(Records for processing Opens)
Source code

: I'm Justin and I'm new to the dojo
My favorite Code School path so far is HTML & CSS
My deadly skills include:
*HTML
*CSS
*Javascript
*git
(Records for processing Closes)
Required action:
Every line containing the word "HTML" must be copied from the material above.

The answer:
My favorite Code School path so far is HTML & CSS
*HTML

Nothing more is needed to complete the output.